-- TASK MATERIAL --
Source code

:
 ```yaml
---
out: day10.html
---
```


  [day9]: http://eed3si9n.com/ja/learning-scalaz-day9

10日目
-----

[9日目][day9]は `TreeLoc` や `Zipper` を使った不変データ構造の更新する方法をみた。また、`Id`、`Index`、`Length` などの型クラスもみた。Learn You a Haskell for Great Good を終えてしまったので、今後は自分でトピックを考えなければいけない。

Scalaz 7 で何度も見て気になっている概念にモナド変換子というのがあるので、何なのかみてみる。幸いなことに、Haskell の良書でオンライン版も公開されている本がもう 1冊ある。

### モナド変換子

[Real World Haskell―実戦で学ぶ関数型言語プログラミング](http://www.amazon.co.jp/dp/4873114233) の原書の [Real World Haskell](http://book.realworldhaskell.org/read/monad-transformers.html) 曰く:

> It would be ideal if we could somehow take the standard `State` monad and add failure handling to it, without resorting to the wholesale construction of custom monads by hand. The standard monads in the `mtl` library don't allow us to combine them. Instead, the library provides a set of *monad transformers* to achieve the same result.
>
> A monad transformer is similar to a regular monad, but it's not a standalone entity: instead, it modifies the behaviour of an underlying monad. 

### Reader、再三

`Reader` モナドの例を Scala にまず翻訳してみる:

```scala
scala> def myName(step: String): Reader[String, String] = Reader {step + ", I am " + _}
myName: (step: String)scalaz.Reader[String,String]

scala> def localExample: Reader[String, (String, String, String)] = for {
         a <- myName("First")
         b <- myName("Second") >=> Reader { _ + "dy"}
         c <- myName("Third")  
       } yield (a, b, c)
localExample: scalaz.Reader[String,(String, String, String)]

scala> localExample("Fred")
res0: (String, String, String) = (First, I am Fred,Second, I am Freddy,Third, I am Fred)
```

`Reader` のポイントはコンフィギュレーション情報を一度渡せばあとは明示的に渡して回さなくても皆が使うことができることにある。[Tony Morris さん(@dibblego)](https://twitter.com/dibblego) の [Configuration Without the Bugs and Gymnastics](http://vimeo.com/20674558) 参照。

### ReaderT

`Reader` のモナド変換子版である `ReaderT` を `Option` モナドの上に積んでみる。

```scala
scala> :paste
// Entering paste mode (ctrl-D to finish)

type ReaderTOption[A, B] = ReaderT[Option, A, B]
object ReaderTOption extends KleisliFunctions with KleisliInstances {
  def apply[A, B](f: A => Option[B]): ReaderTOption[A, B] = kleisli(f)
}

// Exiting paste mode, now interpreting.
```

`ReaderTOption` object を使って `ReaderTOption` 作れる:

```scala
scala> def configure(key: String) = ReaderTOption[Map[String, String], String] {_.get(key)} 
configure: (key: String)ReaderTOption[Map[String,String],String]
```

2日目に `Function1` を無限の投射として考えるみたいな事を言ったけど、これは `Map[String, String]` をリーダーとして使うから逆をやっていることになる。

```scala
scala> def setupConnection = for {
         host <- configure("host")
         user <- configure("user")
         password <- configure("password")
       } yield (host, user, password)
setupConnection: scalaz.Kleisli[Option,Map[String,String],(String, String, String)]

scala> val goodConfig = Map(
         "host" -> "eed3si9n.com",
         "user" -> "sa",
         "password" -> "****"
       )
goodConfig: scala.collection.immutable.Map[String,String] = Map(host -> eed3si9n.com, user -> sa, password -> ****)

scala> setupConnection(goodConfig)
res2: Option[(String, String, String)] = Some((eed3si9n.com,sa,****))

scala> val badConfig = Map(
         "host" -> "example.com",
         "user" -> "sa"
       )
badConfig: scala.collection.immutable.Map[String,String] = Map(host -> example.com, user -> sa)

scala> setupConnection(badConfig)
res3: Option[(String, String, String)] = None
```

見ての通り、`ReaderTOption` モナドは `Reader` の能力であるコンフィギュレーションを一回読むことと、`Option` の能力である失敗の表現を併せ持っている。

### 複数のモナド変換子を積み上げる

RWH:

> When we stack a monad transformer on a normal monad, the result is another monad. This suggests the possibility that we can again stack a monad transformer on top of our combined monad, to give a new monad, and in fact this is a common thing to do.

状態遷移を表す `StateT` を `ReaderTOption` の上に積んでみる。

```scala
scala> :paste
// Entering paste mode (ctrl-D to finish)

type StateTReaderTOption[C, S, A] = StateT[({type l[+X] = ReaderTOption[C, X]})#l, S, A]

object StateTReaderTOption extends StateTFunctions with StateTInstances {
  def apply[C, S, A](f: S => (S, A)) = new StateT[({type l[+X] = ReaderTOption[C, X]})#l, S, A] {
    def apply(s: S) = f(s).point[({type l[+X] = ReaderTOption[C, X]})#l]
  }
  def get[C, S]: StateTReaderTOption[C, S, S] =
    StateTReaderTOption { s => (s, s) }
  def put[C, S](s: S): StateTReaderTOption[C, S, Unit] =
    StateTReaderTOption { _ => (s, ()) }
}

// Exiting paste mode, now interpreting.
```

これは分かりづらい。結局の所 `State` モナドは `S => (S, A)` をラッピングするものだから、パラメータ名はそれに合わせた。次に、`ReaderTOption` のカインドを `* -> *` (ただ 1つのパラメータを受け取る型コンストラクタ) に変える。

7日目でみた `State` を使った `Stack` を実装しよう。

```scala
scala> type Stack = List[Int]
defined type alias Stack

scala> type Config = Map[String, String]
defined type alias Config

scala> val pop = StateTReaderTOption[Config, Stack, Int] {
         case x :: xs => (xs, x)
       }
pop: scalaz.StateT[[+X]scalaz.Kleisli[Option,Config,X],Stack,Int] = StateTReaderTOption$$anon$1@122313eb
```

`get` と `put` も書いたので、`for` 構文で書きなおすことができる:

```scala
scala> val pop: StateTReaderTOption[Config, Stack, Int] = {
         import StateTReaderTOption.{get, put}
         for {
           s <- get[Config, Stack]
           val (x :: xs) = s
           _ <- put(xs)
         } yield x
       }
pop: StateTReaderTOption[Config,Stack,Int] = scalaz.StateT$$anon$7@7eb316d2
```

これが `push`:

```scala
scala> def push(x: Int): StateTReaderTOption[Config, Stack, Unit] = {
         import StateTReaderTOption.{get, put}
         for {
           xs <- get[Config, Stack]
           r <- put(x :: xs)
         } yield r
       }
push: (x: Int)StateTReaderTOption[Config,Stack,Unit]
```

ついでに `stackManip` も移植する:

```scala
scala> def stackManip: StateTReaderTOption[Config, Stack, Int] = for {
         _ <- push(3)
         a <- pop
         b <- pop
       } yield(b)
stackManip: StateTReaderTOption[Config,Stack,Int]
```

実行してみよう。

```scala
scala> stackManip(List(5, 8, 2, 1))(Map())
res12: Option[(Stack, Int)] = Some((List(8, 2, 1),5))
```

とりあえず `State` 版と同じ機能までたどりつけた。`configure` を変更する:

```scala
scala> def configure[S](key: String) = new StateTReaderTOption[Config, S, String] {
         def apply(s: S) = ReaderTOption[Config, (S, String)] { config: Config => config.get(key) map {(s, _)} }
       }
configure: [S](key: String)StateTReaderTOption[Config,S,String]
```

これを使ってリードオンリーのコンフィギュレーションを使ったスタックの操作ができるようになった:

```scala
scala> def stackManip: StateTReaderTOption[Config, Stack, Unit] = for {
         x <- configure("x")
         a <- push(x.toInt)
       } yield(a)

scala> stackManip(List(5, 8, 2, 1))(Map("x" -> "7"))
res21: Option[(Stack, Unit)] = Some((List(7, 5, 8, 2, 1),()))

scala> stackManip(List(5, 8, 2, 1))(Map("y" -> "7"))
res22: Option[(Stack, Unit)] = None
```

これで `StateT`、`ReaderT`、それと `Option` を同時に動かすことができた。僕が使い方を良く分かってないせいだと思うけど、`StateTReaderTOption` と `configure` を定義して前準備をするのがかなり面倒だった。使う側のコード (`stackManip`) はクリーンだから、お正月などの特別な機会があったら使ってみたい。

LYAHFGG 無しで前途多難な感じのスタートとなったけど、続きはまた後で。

-- YOUR OBJECTIVE --
Find the word "モナドは" in the listing above, then copy each line where it turns up.

-- YOUR RESPONSE --
見ての通り、`ReaderTOption` モナドは `Reader` の能力であるコンフィギュレーションを一回読むことと、`Option` の能力である失敗の表現を併せ持っている。
これは分かりづらい。結局の所 `State` モナドは `S => (S, A)` をラッピングするものだから、パラメータ名はそれに合わせた。次に、`ReaderTOption` のカインドを `* -> *` (ただ 1つのパラメータを受け取る型コンストラクタ) に変える。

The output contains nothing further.